Creating End-to-End MLOps pipelines using Azure ML and Azure Pipelines

In this 7-part series of posts we’ll be creating a minimal, repeatable MLOps Pipeline using Azure ML and Azure Pipelines.

The git repository that accompanies these posts can be found here.

In this series we’ll be covering:

Quick disclaimer: At the time of writing, I am currently a Microsoft Employee

Part 4 – Environment Pipeline

In this post we’ll create an Azure ML Environment using a custom python package. The custom python package we’ll use is in our Azure Repos git repository.

Often we’ll have one or more internal packages that will be used for sharing code for repeatable tasks that we’ll want to share across workloads.

As much as possible, code should be modularised and re-used.

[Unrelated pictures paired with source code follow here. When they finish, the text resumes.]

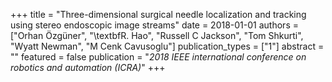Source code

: +++
title = "Three-dimensional surgical needle localization and tracking using stereo endoscopic image streams"
date = 2018-01-01
authors = ["Orhan Özgüner", "\textbfR. Hao", "Russell C Jackson", "Tom Shkurti", "Wyatt Newman", "M Cenk Cavusoglu"]
publication_types = ["1"]
abstract = ""
featured = false
publication = "*2018 IEEE international conference on robotics and automation (ICRA)*"
+++

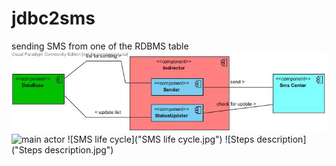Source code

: # jdbc2sms
sending SMS from one of the RDBMS table
![ComponentDiagram](ComponentDiagram.jpg)
![main actor]("main%20actors.jpg")
![SMS life cycle]("SMS life cycle.jpg")
![Steps description]("Steps description.jpg")
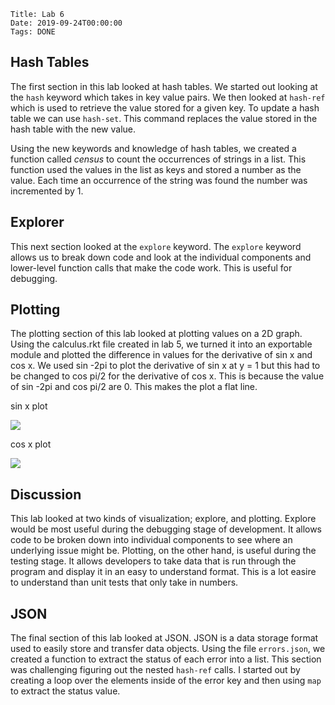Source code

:     Title: Lab 6
    Date: 2019-09-24T00:00:00
    Tags: DONE

## Hash Tables

The first section in this lab looked at hash tables. We started out looking at the `hash` keyword which takes in key value pairs. We then looked at `hash-ref` which is used to retrieve the value stored for a given key. To update a hash table we can use `hash-set`. This command replaces the value stored in the hash table with the new value.

Using the new keywords and knowledge of hash tables, we created a function called *census* to count the occurrences of strings in a list. This function used the values in the list as keys and stored a number as the value. Each time an occurrence of the string was found the number was incremented by 1.

## Explorer

This next section looked at the `explore` keyword. The `explore` keyword allows us to break down code and look at the individual components and lower-level function calls that make the code work. This is useful for debugging.

## Plotting

The plotting section of this lab looked at plotting values on a 2D graph. Using the calculus.rkt file created in lab 5, we turned it into an exportable module and plotted the difference in values for the derivative of sin x and cos x. We used sin -2pi to plot the derivative of sin x at y = 1 but this had to be changed to cos pi/2 for the derivative of cos x. This is because the value of sin -2pi and cos pi/2 are 0. This makes the plot a flat line.

sin x plot

![](https://i.imgur.com/lSWEjv5.png)

cos x plot

![](https://i.imgur.com/QIEu6U7.png)

## Discussion

This lab looked at two kinds of visualization; explore, and plotting. Explore would be most useful during the debugging stage of development. It allows code to be broken down into individual components to see where an underlying issue might be. Plotting, on the other hand, is useful during the testing stage. It allows developers to take data that is run through the program and display it in an easy to understand format. This is a lot easire to understand than unit tests that only take in numbers.

## JSON

The final section of this lab looked at JSON. JSON is a data storage format used to easily store and transfer data objects. Using the file `errors.json`, we created a function to extract the status of each error into a list. This section was challenging figuring out the nested `hash-ref` calls. I started out by creating a loop over the elements inside of the error key and then using `map` to extract the status value.

<!-- more -->

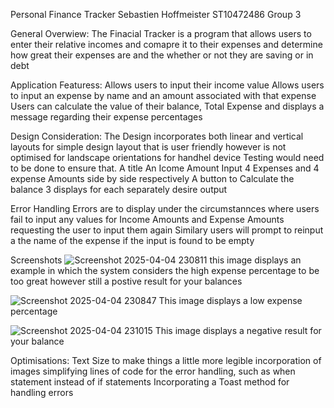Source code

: Personal Finance Tracker
Sebastien Hoffmeister
ST10472486
Group 3

General Overwiew:
The Finacial Tracker is a program that allows users to enter their relative incomes and comapre it to their expenses and determine how great their expenses are and the whether or
not they are saving or in debt

Application Featuress:
Allows users to input their income value
Allows users to input an expense by name and an amount associated with that expense
Users can calculate the value of their balance, Total Expense and displays a message regarding their expense percentages

Design Consideration:
The Design incorporates both linear and vertical layouts for simple design layout that is user friendly however is not optimised for landscape orientations for handhel device
Testing would need to be done to ensure that.
A title
An Icome Amount Input
4 Expenses and 4 expense Amounts side by side respectively
A button to Calculate the balance
3 displays for each separately desire output

Error Handling
Errors are to display under the circumstannces where users fail to input any values for Income Amounts and Expense Amounts requesting the user to input them again
Similary users will prompt to reinput a the name of the expense if the input is found to be empty

Screenshots
![Screenshot 2025-04-04 230811](https://github.com/user-attachments/assets/8896067b-a982-48d8-86e2-114ef86537ec)
this image displays an example in which the system considers the high expense percentage to be too great however still a postive result for your balances

![Screenshot 2025-04-04 230847](https://github.com/user-attachments/assets/1bf09fb3-2399-4dc7-9155-a64049cf62ca)
This image displays a low expense percentage 


![Screenshot 2025-04-04 231015](https://github.com/user-attachments/assets/5c10d713-9f49-4d38-bc5f-44de123ffbbb)
This image displays a negative result for your balance

Optimisations:
Text Size to make things a little more legible
incorporation of images
simplifying lines of code for the error handling, such as when statement instead of if statements
Incorporating a Toast method for handling errors

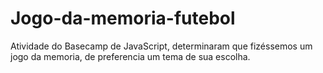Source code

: # Jogo-da-memoria-futebol
Atividade do Basecamp de JavaScript, determinaram que fizéssemos um jogo da memoria, de preferencia um tema de sua escolha.
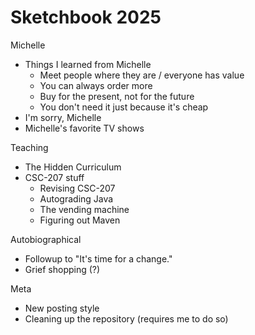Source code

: Sketchbook 2025
===============

Michelle

* Things I learned from Michelle
    * Meet people where they are / everyone has value
    * You can always order more
    * Buy for the present, not for the future
    * You don't need it just because it's cheap
* I'm sorry, Michelle
* Michelle's favorite TV shows

Teaching

* The Hidden Curriculum
* CSC-207 stuff
    * Revising CSC-207
    * Autograding Java
    * The vending machine
    * Figuring out Maven

Autobiographical

* Followup to "It's time for a change."  
* Grief shopping (?)

Meta

* New posting style
* Cleaning up the repository (requires me to do so)

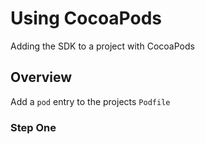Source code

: # Using CocoaPods

Adding the SDK to a project with CocoaPods

## Overview

Add a `pod` entry to the projects `Podfile`

### Step One
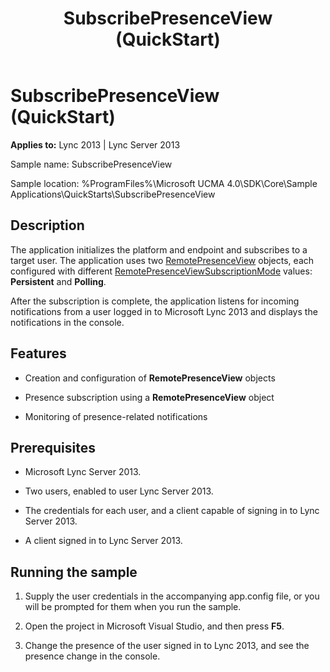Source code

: ﻿---
title: SubscribePresenceView (QuickStart)
TOCTitle: SubscribePresenceView (QuickStart)
ms:assetid: 4a3d3894-80f2-4553-b719-25cc7fce92fc
ms:mtpsurl: https://msdn.microsoft.com/en-us/library/Dn454838(v=office.15)
ms:contentKeyID: 57103782
ms.date: 07/25/2014
mtps_version: v=office.15
---

# SubscribePresenceView (QuickStart)


**Applies to:** Lync 2013 | Lync Server 2013

 

Sample name: SubscribePresenceView

Sample location: %ProgramFiles%\\Microsoft UCMA 4.0\\SDK\\Core\\Sample Applications\\QuickStarts\\SubscribePresenceView

## Description

The application initializes the platform and endpoint and subscribes to a target user. The application uses two [RemotePresenceView](https://msdn.microsoft.com/en-us/library/hh381152\(v=office.15\)) objects, each configured with different [RemotePresenceViewSubscriptionMode](https://msdn.microsoft.com/en-us/library/hh381952\(v=office.15\)) values: **Persistent** and **Polling**.

After the subscription is complete, the application listens for incoming notifications from a user logged in to Microsoft Lync 2013 and displays the notifications in the console.

## Features

  - Creation and configuration of **RemotePresenceView** objects

  - Presence subscription using a **RemotePresenceView** object

  - Monitoring of presence-related notifications

## Prerequisites

  - Microsoft Lync Server 2013.

  - Two users, enabled to user Lync Server 2013.

  - The credentials for each user, and a client capable of signing in to Lync Server 2013.

  - A client signed in to Lync Server 2013.

## Running the sample

1.  Supply the user credentials in the accompanying app.config file, or you will be prompted for them when you run the sample.

2.  Open the project in Microsoft Visual Studio, and then press **F5**.

3.  Change the presence of the user signed in to Lync 2013, and see the presence change in the console.

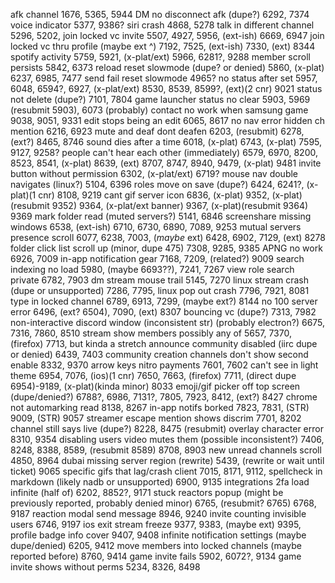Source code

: afk channel 1676, 5365, 5944
DM no disconnect afk (dupe?) 6292, 7374
voice indicator 5377, 9386?
siri crash 4868, 5278
talk in different channel 5296, 5202,
join locked vc invite 5507, 4927, 5956, (ext-ish) 6669, 6947
join locked vc thru profile (maybe ext ^) 7192, 7525, (ext-ish) 7330, (ext) 8344
spotify activity 5759, 5921, (x-plat/ext) 5966, 6281?, 9288
member scroll persists 5842, 6373
reload reset slowmode (dupe? or denied) 5860, (x-plat) 6237, 6985, 7477
	send fail reset slowmode 4965?
no status after set 5957, 6048, 6594?, 6927, (x-plat/ext) 8530, 8539, 8599?, (ext)(2 cnr) 9021
status not delete (dupe?) 7101, 7804
game launcher status no clear 5903, 5969 (resubmit 5903), 6073 (probably)
contact no work when samsung game 9038, 9051, 9331
edit stops being an edit 6065, 8617
no nav error hidden ch mention 6216, 6923
mute and deaf dont deafen 6203, (resubmit) 6278, (ext?) 8465, 8746
sound dies after a time 6018, (x-plat) 6743, (x-plat) 7595, 9127, 9258?
people can't hear each other (immediately) 6579, 6970, 8200, 8523, 8541, (x-plat) 8639, (ext) 8707, 8747, 8940, 9479, (x-plat) 9481
invite button without permission 6302, (x-plat/ext) 6719?
mouse nav double navigates (linux?) 5104, 6396
roles move on save (dupe?) 6424, 6241?, (x-plat)(1 cnr) 8108, 9219
cant gif server icon 6836, (x-plat) 9352, (x-plat)(resubmit 9352) 9364, (x-plat/ext banner) 9367, (x-plat)(resubmit 9364) 9369
mark folder read (muted servers?) 5141, 6846
screenshare missing windows 6538, (ext-ish) 6710, 6730, 6890, 7089,  9253
mutual servers presence scroll 6077, 6238, 7003, (*maybe* ext) 6428, 6902, 7129, (ext) 8278
folder click list scroll up (minor, dupe 475) 7308, 9285, 9385
APNG no work 6926, 7009
in-app notification gear 7168, 7209, (related?) 9009
search indexing no load 5980, (maybe 6693??), 7241, 7267
view role search private 6782, 7903
dm stream mouse trail 5145, 7270
linux stream crash (dupe or unsupported) 7286, 7795, 
linux pop out crash 7796, 7921, 8081
type in locked channel 6789, 6913, 7299, (maybe ext?) 8144
no 100 server error 6496, (ext? 6504), 7090, (ext) 8307
bouncing vc (dupe?) 7313, 7982
non-interactive discord window (inconsistent str) (probably electron?) 6675, 7316, 7860, 8510
stream show members possibly any of 5657, 7370, (firefox) 7713, but kinda a stretch
announce community disabled (iirc dupe or denied) 6439, 7403
community creation channels don't show second enable 8332, 9370
arrow keys nitro payments 7601, 7602
can't see in light theme 6954, 7076, (ios)(1 cnr) 7650, 7663, (firefox) 7711, (direct dupe 6954)-9189, (x-plat)(kinda minor) 8033
emoji/gif picker off top screen (dupe/denied?) 6788?, 6986, 7131?, 7805, 7923, 8412, (ext?) 8427
chrome not automarking read 8138, 8267
in-app notifs borked 7823, 7831, (STR) 9009, (STR) 9057
streamer escape mention shows discrim 7701, 8202
channel still says live (dupe?) 8228, 8475 (resubmit)
overlay character error 8310, 9354
disabling users video mutes them (possible inconsistent?) 7406, 8248, 8388, 8589, (resubmit 8589) 8708, 8903
new unread channels scroll 4850, 8964
dubai missing server region (rewrite) 5439, (rewrite or wait until ticket) 9065
specific gifs that lag/crash client 7015, 8171, 9112, 
spellcheck in markdown (likely nadb or unsupported) 6900, 9135
integrations 2fa load infinite (half of) 6202, 8852?, 9171
stuck reactors popup (might be previously reported, probably denied minor) 6765, (resubmit? 6765) 6768, 9187
reaction modal send message 8946, 9240
invite counting invisible users 6746, 9197
ios exit stream freeze 9377, 9383, (maybe ext) 9395, 
profile badge info cover 9407, 9408
infinite notification settings (maybe dupe/denied) 6205, 9412
move members into locked channels (maybe reported before) 8760, 9414
game invite fails 5902, 6072?, 9134
game invite shows without perms 5234, 8326, 8498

This is particularly true for model training and model scoring workloads where we want to ensure any data pre-processing we do to our data for training, we also do in the same manner to our data for scoring. If we were to handle the model scoring data any different, we will almost certainly end up with incorrect predictions and left scratching our heads as to how our error metrics look fine but our model in production is performing so much worse.

In addition to our internal custom package, we’ll also install any external packages we’ll need into this environment.

We’ll want to use this python package in our model training and model deployment, so each time we merge our code into our master branch, we’ll update the Azure ML Environment with our custom python package.

We’re using an Azure ML Environment in this case, but we may just as easily package our code into a docker image and store this on Azure Container Registry.

Custom Python Package

Our code repository has a custom python package.

The custom package, imaginatively named my_custom_package can be found in the git repository in src/my_custom_package and has a very minimalist setup.py file in the src directory.

This is installed in our pipelines from our requirements.txt file but can also be installed from the command line as follows:

pip install -e src

Here we only have a single python package for our project but some projects grow to be quite complex with multiple python packages that all have functionality required for model training.

Data Preprocessing

Our code repository has a number of utility files inside the src/my_custom_package/utils/ directory that contain functionality for interacting with Azure services (aml_interface.py and blob_storage_interface.py), for storing constants (const.py) and for transforming data (transform_data.py).

As we’ve discussed above, any pre-processing we do to our training data, we’ll want to do to the data we’ll be using for predictions in our deployed service.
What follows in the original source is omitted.